» Records for the exercise:
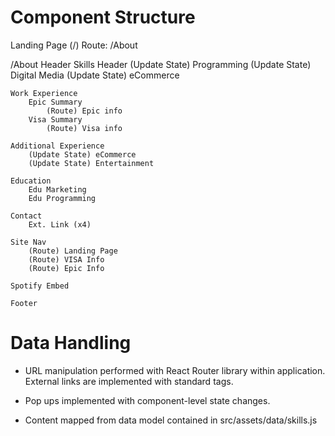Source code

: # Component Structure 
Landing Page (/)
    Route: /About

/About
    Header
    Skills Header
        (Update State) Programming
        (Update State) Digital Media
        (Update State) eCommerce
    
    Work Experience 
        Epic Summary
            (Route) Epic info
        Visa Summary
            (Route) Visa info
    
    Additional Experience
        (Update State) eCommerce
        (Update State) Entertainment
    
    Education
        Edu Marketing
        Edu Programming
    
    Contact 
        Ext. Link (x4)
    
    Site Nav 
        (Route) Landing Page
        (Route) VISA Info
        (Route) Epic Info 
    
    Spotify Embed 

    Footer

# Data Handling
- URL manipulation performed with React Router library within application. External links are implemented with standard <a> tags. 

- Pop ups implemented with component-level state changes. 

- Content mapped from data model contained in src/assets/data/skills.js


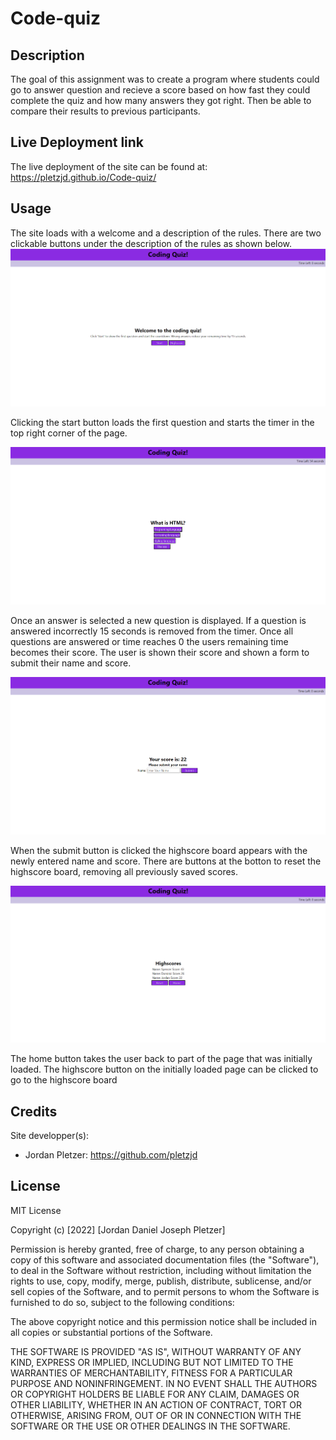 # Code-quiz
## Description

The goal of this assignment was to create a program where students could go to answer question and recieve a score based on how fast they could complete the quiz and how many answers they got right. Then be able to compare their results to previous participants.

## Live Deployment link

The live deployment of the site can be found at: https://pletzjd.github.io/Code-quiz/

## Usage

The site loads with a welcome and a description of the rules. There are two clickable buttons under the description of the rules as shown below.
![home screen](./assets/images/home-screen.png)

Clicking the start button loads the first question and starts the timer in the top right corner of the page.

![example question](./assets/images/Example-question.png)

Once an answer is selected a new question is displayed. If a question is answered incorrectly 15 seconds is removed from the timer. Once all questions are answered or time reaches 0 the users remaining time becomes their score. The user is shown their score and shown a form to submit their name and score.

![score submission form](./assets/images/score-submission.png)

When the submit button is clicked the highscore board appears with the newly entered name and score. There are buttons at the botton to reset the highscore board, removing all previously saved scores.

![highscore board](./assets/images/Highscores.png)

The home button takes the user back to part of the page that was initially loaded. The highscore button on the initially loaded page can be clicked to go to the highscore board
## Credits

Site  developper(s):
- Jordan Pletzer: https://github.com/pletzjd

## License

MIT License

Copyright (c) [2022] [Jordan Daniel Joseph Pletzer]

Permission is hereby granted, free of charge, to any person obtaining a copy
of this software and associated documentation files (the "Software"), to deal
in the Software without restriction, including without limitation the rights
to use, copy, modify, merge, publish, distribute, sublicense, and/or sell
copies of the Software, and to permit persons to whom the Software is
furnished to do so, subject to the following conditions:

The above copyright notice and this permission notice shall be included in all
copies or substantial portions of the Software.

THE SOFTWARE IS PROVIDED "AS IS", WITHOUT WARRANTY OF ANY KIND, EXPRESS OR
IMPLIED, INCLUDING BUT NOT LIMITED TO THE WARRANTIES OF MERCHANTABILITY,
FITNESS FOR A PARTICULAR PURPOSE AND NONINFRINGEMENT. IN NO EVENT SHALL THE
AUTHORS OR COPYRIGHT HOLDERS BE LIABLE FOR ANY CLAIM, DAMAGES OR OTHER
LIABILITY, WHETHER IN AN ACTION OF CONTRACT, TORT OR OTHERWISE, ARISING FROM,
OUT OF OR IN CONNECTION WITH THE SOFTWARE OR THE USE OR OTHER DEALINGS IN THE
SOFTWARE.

» Exercise goal: Scan the records above for the string "assets", and copy every line where it turns up.

» Task response:
- Content mapped from data model contained in src/assets/data/skills.js
![home screen](./assets/images/home-screen.png)
![example question](./assets/images/Example-question.png)
![score submission form](./assets/images/score-submission.png)
![highscore board](./assets/images/Highscores.png)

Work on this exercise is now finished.